SAN FRANCISCO (KGO/CNN) - About 30 people gathered for lunch on a Bay Area Rapid Transit platform Sunday, but not because they were hungry.
They held a defiant lunchtime eat-in to support a man who had been handcuffed and cited for eating on a BART platform last week.
Video of the incident shows a BART officer telling Steve Foster he was detained and not free to leave.
“Bruh, you came up here and [expletive] with me,” Foster replied. “You singled me out, out of all these people.”
Foster, of Concord, said he was detained, even handcuffed by the officer because he was eating a sandwich while waiting for a train.
"I'm definitely upset, mad, a little frustrated, still kind of angry about it," Foster explained.
BART said state law prohibits people from eating or drinking in the paid portions of the station.
Law or not, Kelly Groth joined the protest and was passing out breakfast sandwiches Sunday for what she called “Brunch on BART.”
"People should be able to eat on the platforms and not get harassed," Groth stressed.
John Jacobo wanted to make sure he showed up and stood in solidarity. He said he’s eaten on the platform hundreds of times and watched hundreds of people do the same.
Janice Li, a member of the BART Board of Directors, surprised demonstrators by attending.
“If you have feelings, talk to me about it,” she told the crowd.
Li brought her own lunch and believes there are bigger issues to deal with.
“I realize that some things are illegal by California penal code, but I want to be mindful how we’re using resources to enforce our system,” Li said.
The full video shows that Foster did insult the officer and used a homophobic slur.
In a statement BART General Manager Bob Powers said the following:
"Moving 415,000 riders each day comes with complexities and there are laws in place to keep our system safe, welcoming, and clean.

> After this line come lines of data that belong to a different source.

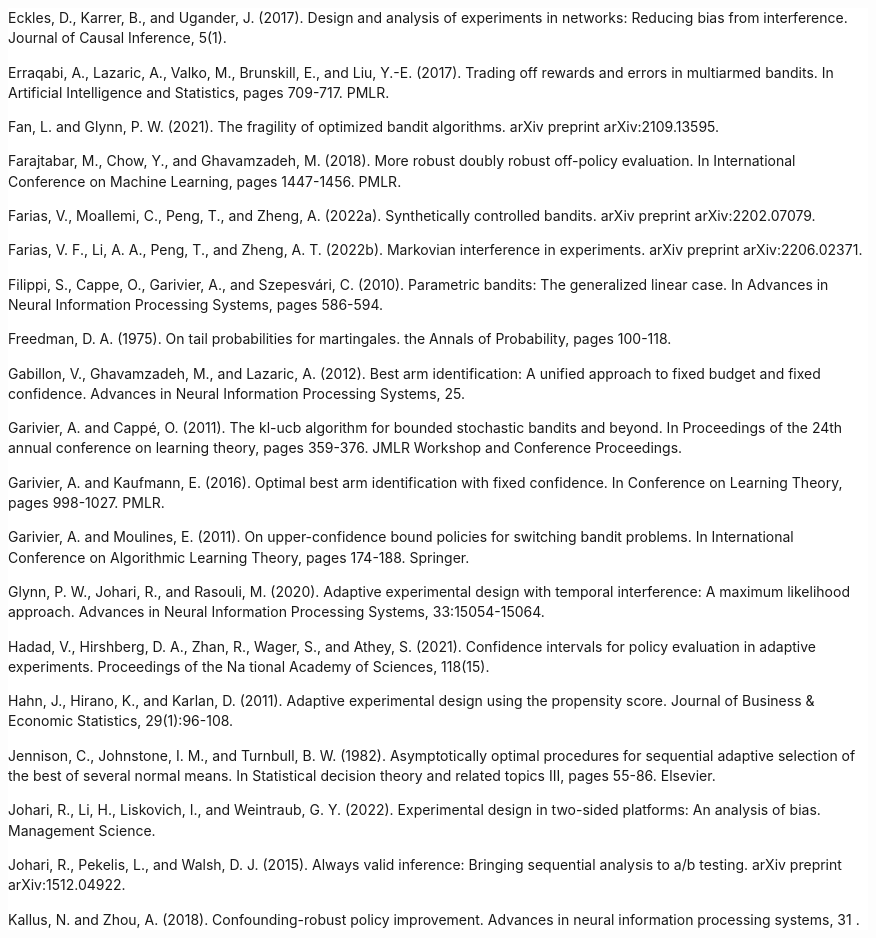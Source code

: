 Eckles, D., Karrer, B., and Ugander, J. (2017). Design and analysis of experiments in networks: Reducing bias from interference. Journal of Causal Inference, 5(1).

Erraqabi, A., Lazaric, A., Valko, M., Brunskill, E., and Liu, Y.-E. (2017). Trading off rewards and errors in multiarmed bandits. In Artificial Intelligence and Statistics, pages 709-717. PMLR.

Fan, L. and Glynn, P. W. (2021). The fragility of optimized bandit algorithms. arXiv preprint arXiv:2109.13595.

Farajtabar, M., Chow, Y., and Ghavamzadeh, M. (2018). More robust doubly robust off-policy evaluation. In International Conference on Machine Learning, pages 1447-1456. PMLR.

Farias, V., Moallemi, C., Peng, T., and Zheng, A. (2022a). Synthetically controlled bandits. arXiv preprint arXiv:2202.07079.

Farias, V. F., Li, A. A., Peng, T., and Zheng, A. T. (2022b). Markovian interference in experiments. arXiv preprint arXiv:2206.02371.

Filippi, S., Cappe, O., Garivier, A., and Szepesvári, C. (2010). Parametric bandits: The generalized linear case. In Advances in Neural Information Processing Systems, pages 586-594.

Freedman, D. A. (1975). On tail probabilities for martingales. the Annals of Probability, pages 100-118.

Gabillon, V., Ghavamzadeh, M., and Lazaric, A. (2012). Best arm identification: A unified approach to fixed budget and fixed confidence. Advances in Neural Information Processing Systems, 25.

Garivier, A. and Cappé, O. (2011). The kl-ucb algorithm for bounded stochastic bandits and beyond. In Proceedings of the 24th annual conference on learning theory, pages 359-376. JMLR Workshop and Conference Proceedings.

Garivier, A. and Kaufmann, E. (2016). Optimal best arm identification with fixed confidence. In Conference on Learning Theory, pages 998-1027. PMLR.

Garivier, A. and Moulines, E. (2011). On upper-confidence bound policies for switching bandit problems. In International Conference on Algorithmic Learning Theory, pages 174-188. Springer.

Glynn, P. W., Johari, R., and Rasouli, M. (2020). Adaptive experimental design with temporal interference: A maximum likelihood approach. Advances in Neural Information Processing Systems, 33:15054-15064.

Hadad, V., Hirshberg, D. A., Zhan, R., Wager, S., and Athey, S. (2021). Confidence intervals for policy evaluation in adaptive experiments. Proceedings of the $\mathrm{Na}$ tional Academy of Sciences, 118(15).

Hahn, J., Hirano, K., and Karlan, D. (2011). Adaptive experimental design using the propensity score. Journal of Business \& Economic Statistics, 29(1):96-108.

Jennison, C., Johnstone, I. M., and Turnbull, B. W. (1982). Asymptotically optimal procedures for sequential adaptive selection of the best of several normal means. In Statistical decision theory and related topics III, pages 55-86. Elsevier.

Johari, R., Li, H., Liskovich, I., and Weintraub, G. Y. (2022). Experimental design in two-sided platforms: An analysis of bias. Management Science.

Johari, R., Pekelis, L., and Walsh, D. J. (2015). Always valid inference: Bringing sequential analysis to $\mathrm{a} / \mathrm{b}$ testing. arXiv preprint arXiv:1512.04922.

Kallus, N. and Zhou, A. (2018). Confounding-robust policy improvement. Advances in neural information processing systems, 31 .
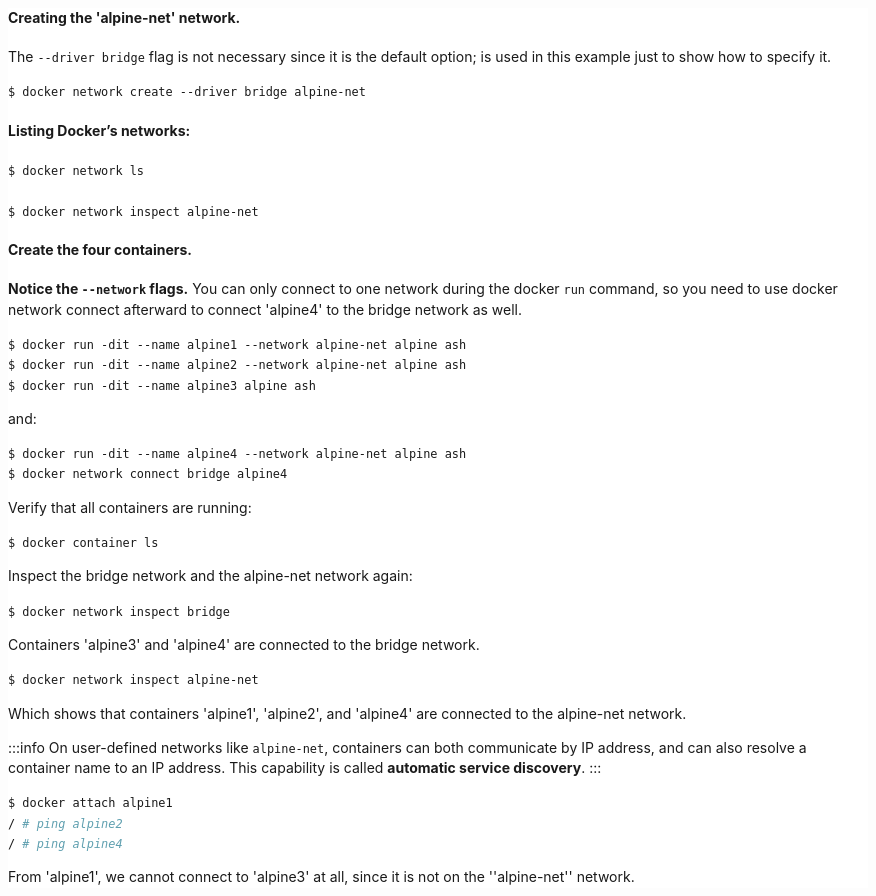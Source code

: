 #### Creating the 'alpine-net' network. 
The `--driver bridge` flag is not necessary since it is the default option;  is used in this example just to show how to specify it.

```
$ docker network create --driver bridge alpine-net
```
#### Listing Docker’s networks:

```
$ docker network ls

$ docker network inspect alpine-net
```

#### Create the four containers. 
**Notice the `--network` flags.** You can only connect to one network during the docker `run` command, so you need to use docker network connect afterward to connect 'alpine4' to the bridge network as well.

```
$ docker run -dit --name alpine1 --network alpine-net alpine ash
$ docker run -dit --name alpine2 --network alpine-net alpine ash
$ docker run -dit --name alpine3 alpine ash
```
and:
``` 
$ docker run -dit --name alpine4 --network alpine-net alpine ash
$ docker network connect bridge alpine4
```
Verify that all containers are running:

```
$ docker container ls
``` 

Inspect the bridge network and the alpine-net network again:

```
$ docker network inspect bridge
```

Containers 'alpine3' and 'alpine4' are connected to the bridge network.

```
$ docker network inspect alpine-net
```
Which shows that containers 'alpine1', 'alpine2', and 'alpine4' are connected to the alpine-net network.

:::info
On user-defined networks like `alpine-net`, containers can both communicate by IP address, and can also resolve a container name to an IP address. This capability is called **automatic service discovery**. 
:::

```bash
$ docker attach alpine1
/ # ping alpine2
/ # ping alpine4
```
From 'alpine1', we cannot connect to 'alpine3' at all, since it is not on the ''alpine-net'' network.
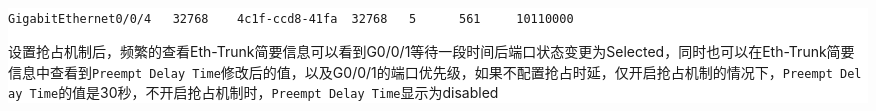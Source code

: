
 ```VRP
GigabitEthernet0/0/4   32768    4c1f-ccd8-41fa  32768   5      561     10110000
```

设置抢占机制后，频繁的查看Eth-Trunk简要信息可以看到G0/0/1等待一段时间后端口状态变更为Selected，同时也可以在Eth-Trunk简要信息中查看到`Preempt Delay Time`修改后的值，以及G0/0/1的端口优先级，如果不配置抢占时延，仅开启抢占机制的情况下，`Preempt Delay Time`的值是30秒，不开启抢占机制时，`Preempt Delay Time`显示为disabled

I’ve seen the video of the incident involving a man eating on our platform and our police response. Eating in the paid area is banned and there are multiple signs inside every station saying as much. As a transportation system, our concern with eating is related to the cleanliness of our stations and system. This was not the case in the incident at Pleasant Hill station on Monday.
The officer asked the rider not to eat while passing by on another call. It should have ended there, but it didn’t. When the officer walked by again and still saw him eating, he moved forward with the process of issuing him a citation. The individual refused to provide identification, cursed at and made homophobic slurs at the officer who remained calm throughout the entire engagement.

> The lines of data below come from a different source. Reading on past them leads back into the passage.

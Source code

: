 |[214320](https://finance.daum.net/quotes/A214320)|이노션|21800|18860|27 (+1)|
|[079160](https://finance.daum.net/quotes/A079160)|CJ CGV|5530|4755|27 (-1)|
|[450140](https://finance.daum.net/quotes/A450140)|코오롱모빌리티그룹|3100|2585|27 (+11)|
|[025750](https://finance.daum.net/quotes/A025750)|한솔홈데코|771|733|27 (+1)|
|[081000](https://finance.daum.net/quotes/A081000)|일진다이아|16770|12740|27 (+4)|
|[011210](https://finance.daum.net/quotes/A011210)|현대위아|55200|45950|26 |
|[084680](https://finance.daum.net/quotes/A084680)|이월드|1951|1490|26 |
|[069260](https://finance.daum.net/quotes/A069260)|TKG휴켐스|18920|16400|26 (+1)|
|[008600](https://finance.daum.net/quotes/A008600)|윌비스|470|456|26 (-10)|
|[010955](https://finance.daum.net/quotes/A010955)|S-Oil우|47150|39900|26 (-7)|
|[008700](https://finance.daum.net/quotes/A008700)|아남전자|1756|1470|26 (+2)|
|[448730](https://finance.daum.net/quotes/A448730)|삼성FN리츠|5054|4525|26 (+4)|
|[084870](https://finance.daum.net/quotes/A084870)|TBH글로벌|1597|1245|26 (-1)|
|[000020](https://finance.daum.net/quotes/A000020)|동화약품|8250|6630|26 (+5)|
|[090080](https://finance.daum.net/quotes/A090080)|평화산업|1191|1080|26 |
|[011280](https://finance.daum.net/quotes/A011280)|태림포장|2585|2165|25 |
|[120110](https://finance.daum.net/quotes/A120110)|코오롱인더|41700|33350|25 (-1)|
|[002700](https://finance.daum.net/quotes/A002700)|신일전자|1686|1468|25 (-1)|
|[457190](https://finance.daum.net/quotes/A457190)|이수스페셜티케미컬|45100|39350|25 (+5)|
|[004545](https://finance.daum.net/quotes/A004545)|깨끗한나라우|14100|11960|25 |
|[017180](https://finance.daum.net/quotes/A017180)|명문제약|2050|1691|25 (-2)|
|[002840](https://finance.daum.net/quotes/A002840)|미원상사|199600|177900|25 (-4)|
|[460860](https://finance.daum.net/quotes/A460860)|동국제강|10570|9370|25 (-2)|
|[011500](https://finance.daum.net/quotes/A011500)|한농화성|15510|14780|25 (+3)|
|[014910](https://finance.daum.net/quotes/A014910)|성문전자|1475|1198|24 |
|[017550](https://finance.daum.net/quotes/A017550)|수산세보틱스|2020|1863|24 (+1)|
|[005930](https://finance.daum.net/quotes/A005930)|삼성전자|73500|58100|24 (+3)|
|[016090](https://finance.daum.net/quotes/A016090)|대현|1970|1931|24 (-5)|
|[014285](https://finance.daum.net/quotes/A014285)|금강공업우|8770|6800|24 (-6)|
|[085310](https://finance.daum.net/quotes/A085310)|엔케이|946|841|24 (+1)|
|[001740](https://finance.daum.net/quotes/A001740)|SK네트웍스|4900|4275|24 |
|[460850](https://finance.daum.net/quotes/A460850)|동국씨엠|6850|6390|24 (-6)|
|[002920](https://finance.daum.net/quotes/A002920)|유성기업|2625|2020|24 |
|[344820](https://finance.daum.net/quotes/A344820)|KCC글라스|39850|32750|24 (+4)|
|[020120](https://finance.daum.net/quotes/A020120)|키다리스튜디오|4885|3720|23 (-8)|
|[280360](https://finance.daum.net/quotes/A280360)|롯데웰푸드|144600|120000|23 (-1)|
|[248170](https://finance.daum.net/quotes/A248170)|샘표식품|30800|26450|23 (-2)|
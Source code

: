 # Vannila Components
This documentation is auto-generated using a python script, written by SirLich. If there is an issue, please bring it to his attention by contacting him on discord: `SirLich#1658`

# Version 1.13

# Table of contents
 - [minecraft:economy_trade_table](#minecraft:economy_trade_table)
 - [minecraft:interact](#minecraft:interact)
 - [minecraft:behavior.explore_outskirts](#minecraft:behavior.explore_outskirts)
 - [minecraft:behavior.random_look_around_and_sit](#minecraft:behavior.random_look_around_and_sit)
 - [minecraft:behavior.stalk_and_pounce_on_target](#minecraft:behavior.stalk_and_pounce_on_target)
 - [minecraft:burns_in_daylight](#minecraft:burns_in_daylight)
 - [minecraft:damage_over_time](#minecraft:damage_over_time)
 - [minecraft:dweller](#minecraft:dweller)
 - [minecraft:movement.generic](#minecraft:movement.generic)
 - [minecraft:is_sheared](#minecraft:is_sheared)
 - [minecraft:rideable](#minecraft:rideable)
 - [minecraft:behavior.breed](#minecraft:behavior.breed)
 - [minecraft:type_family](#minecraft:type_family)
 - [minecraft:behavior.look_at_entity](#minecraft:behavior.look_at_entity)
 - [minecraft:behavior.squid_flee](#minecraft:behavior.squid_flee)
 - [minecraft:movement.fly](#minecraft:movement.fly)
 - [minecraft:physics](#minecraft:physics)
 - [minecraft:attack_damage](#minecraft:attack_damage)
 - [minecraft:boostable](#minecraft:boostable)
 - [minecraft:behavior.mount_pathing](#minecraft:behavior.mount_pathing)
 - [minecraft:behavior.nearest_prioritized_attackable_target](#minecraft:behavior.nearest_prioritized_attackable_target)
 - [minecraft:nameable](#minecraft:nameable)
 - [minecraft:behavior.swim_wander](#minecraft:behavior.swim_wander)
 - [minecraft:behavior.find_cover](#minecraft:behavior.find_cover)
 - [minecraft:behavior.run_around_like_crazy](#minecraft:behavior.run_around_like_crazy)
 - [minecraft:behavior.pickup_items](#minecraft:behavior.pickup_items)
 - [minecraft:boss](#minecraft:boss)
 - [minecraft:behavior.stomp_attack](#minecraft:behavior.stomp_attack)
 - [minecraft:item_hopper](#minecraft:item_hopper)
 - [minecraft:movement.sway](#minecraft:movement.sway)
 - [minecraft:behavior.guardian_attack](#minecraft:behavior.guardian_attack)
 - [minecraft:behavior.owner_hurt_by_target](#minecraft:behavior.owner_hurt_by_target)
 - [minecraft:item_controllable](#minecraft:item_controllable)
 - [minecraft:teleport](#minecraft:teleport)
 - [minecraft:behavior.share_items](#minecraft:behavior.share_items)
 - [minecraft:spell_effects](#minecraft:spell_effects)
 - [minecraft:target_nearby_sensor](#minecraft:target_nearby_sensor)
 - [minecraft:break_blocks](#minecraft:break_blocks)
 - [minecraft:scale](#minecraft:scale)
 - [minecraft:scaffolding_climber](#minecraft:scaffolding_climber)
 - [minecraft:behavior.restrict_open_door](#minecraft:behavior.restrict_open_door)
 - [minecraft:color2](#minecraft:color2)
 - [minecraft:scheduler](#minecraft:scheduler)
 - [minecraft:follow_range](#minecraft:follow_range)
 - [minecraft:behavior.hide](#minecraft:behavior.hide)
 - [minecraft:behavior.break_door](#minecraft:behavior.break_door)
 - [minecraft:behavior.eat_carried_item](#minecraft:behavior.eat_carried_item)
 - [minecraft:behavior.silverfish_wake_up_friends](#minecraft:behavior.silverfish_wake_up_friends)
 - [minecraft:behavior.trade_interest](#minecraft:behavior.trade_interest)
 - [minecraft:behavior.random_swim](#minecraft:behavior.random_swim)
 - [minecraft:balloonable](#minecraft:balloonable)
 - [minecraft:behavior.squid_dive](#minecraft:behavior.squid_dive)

The officer was doing his job but context is key. Enforcement of infractions such as eating and drinking inside our paid area should not be used to prevent us from delivering on our mission to provide safe, reliable, and clean transportation. We have to read each situation and allow people to get where they are going on time and safely.
I'm disappointed how the situation unfolded. I apologize to Mr. Foster, our riders, employees, and the public who have had an emotional reaction to the video.
I’ve spoken to our interim Police Chief about my feelings related to this incident and our Independent Police Auditor is conducting an independent investigation. He will report his findings to our Citizen Review Board."